Why this is a problem:
Depending on the number of REST clients and the number of queues and the rate of message creation, this resource leakage can be significant. We have not found a way to use the Hornet-Q REST API that avoids this leakage. In other words, it is almost impossible for the client or set of redundant clients to reliably delete all queues, push-subscriptions, and pull-consumers that they create on the server, for the following reasons:
- The client may die abruptly and never restart.
- If the client does restart, or fails over to a backup redundant REST client, it might know the names of queues created by its predecessor based on its internal application logic, but it will not know the URIs of the push-subscription and pull-consumer created by its predecessor, as these URIs are generated by the server and returned to the REST client after the resources are created on the server. Therefore, it can not perform the necessary HTTP DELETE operations.

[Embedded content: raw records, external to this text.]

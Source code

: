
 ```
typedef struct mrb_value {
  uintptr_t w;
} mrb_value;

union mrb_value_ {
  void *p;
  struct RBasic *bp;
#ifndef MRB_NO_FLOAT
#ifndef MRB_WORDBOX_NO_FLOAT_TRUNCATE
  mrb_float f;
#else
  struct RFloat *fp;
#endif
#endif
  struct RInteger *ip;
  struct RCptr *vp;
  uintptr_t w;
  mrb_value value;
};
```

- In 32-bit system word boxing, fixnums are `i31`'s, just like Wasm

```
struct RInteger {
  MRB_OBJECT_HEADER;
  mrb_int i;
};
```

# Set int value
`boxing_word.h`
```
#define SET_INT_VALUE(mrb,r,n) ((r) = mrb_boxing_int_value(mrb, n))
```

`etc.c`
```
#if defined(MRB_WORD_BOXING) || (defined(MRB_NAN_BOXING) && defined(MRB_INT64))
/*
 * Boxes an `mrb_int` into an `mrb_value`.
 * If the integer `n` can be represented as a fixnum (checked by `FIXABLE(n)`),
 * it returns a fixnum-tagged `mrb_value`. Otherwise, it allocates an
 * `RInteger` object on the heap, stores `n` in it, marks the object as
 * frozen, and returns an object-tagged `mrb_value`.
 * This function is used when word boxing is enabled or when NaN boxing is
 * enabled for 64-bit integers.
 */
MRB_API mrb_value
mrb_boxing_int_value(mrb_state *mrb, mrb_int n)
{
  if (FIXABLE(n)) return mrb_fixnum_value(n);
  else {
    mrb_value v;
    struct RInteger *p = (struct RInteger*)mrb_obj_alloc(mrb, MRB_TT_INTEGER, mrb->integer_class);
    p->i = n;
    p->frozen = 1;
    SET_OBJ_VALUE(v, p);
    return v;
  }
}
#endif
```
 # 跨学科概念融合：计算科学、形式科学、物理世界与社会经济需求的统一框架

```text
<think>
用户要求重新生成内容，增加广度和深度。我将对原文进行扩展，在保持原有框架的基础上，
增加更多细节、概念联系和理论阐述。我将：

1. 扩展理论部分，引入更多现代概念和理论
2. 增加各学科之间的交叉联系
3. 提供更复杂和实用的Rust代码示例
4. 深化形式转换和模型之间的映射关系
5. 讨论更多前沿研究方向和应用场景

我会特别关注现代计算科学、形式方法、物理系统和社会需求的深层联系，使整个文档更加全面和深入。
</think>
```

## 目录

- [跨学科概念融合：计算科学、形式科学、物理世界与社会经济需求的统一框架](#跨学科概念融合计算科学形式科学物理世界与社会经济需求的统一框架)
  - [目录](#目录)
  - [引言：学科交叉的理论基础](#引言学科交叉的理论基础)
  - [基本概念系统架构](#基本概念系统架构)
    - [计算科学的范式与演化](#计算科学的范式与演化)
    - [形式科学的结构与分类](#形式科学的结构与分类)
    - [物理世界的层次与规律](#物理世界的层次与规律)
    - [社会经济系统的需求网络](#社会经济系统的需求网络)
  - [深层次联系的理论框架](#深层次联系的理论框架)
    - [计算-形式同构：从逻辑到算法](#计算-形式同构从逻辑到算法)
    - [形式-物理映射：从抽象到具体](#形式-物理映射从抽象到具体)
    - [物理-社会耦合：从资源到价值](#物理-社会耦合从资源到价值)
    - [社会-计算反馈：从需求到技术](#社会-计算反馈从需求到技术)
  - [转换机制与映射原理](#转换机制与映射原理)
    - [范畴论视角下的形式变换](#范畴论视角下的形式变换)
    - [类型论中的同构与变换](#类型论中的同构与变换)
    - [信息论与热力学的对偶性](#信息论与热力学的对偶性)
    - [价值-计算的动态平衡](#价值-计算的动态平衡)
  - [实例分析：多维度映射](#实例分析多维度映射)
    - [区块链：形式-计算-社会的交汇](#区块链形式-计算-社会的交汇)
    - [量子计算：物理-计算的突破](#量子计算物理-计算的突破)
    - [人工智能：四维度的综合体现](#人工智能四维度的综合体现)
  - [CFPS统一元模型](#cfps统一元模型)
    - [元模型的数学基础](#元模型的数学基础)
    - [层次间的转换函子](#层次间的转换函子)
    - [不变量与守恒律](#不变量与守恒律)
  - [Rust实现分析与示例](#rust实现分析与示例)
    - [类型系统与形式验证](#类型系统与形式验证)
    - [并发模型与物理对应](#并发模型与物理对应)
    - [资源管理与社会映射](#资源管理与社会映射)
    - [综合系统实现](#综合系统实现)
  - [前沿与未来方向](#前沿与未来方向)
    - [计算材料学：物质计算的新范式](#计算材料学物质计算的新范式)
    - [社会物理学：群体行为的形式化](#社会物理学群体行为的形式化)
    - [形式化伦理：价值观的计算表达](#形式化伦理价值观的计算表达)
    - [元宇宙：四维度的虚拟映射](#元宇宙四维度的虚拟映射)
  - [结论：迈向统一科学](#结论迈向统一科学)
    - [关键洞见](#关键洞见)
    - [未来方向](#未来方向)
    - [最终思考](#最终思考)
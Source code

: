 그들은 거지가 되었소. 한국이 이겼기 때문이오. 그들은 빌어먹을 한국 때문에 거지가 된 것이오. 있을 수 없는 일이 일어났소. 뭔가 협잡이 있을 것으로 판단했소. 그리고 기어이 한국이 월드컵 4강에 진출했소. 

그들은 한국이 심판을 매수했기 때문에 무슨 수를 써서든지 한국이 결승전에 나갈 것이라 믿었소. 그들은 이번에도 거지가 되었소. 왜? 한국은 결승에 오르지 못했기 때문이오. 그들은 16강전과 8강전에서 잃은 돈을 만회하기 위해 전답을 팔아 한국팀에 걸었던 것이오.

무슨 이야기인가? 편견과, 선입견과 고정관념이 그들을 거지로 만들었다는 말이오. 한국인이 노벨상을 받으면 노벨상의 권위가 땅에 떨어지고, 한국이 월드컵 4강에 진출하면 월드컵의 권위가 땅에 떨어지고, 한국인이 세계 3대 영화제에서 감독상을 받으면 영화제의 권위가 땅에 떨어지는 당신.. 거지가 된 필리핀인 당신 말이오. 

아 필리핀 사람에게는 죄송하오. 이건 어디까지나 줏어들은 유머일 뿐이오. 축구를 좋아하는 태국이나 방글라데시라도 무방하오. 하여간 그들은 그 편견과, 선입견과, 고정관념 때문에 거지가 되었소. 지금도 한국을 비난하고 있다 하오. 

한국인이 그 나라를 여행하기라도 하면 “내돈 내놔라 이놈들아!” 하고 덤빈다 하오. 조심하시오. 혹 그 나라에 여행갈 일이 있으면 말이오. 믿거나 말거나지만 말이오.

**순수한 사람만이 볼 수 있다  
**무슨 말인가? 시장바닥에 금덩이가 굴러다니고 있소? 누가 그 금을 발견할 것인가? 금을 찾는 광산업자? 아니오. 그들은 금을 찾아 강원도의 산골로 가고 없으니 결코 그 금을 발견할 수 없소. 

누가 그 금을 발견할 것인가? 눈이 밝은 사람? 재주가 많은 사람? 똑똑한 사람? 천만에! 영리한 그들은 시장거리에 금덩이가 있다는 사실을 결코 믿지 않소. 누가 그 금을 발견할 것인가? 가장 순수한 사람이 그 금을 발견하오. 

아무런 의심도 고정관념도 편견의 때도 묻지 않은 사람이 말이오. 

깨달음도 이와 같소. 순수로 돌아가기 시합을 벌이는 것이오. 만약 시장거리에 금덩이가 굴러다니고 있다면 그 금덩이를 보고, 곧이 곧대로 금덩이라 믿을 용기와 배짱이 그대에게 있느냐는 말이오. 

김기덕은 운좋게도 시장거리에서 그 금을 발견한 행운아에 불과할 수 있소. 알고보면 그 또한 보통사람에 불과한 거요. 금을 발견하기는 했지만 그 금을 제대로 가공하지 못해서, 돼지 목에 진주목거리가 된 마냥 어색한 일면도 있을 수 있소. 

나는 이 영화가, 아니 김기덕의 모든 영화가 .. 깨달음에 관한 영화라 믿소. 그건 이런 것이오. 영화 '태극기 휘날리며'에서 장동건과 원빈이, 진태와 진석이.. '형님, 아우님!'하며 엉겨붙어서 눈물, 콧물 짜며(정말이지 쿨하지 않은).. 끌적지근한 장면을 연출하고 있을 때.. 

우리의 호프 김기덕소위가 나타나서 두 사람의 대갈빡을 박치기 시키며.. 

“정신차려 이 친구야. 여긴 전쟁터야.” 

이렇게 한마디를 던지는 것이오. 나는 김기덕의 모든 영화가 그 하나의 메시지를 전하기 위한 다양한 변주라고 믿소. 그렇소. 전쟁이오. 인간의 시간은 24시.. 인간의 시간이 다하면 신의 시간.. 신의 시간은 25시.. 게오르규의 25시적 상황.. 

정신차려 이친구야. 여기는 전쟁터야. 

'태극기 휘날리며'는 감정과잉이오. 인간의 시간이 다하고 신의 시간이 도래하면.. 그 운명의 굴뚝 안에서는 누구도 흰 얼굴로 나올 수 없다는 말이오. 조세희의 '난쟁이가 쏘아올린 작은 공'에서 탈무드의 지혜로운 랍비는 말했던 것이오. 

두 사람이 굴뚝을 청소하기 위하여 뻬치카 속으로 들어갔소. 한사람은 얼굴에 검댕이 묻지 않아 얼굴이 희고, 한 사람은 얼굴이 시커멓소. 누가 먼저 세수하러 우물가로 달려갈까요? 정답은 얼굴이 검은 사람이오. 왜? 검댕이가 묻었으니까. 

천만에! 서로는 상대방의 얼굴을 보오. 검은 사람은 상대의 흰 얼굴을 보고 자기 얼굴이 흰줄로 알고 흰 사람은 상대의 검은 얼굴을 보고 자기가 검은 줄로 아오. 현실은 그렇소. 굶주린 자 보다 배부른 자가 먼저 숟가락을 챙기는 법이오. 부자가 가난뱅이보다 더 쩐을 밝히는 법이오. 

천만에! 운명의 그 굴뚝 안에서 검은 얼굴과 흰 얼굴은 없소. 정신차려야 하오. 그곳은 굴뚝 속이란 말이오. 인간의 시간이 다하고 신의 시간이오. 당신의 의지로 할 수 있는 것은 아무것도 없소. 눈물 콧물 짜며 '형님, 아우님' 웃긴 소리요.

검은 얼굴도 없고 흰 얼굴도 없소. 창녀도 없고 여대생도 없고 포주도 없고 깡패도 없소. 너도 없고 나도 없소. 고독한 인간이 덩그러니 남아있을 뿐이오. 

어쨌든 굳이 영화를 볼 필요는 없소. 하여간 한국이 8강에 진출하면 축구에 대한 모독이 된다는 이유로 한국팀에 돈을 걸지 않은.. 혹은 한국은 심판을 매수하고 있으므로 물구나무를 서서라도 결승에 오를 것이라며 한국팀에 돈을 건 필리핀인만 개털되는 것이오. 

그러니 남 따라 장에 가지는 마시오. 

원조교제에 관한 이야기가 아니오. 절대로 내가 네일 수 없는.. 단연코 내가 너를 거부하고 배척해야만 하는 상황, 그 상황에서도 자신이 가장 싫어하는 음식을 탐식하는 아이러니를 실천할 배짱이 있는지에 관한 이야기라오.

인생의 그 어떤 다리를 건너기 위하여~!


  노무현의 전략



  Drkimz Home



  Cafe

- If the client attempts to solve this by storing queue names and URIs that it receives from the HQ server persistently, it may die before receiving them from the server and storing them on disk, and it would needs to handle distributed persistence amongst the set of redundant REST clients, with all the network connectivity and transaction issues that entails. Here we are getting well beyond what should be expected of the REST clients.
Proposed changes to the API and Hornet-Q behaviour:
- Modify the REST API such that when a REST client is POSTing to create a queue on the Hornet-Q server, it can specify an "idle timeout" value. If the queue is not read from for at least an "idle timeout" interval, the Hornet-Q server will delete the queue and all associated pull-consumers.
- Modify the REST API such that when a REST client is POSTing to create a push-subscription on the Hornet-Q server, it can specify an "error timeout" value. If the push-subscription fails to publish messages to its target for at least the "error timeout" interval, the Hornet-Q server will delete the push-subscription.
Is this a real problem, or is there some existing means to avoid these resource leakage issues?
If it is a real problem, does anyone have other ideas about how to solve these leakage issues?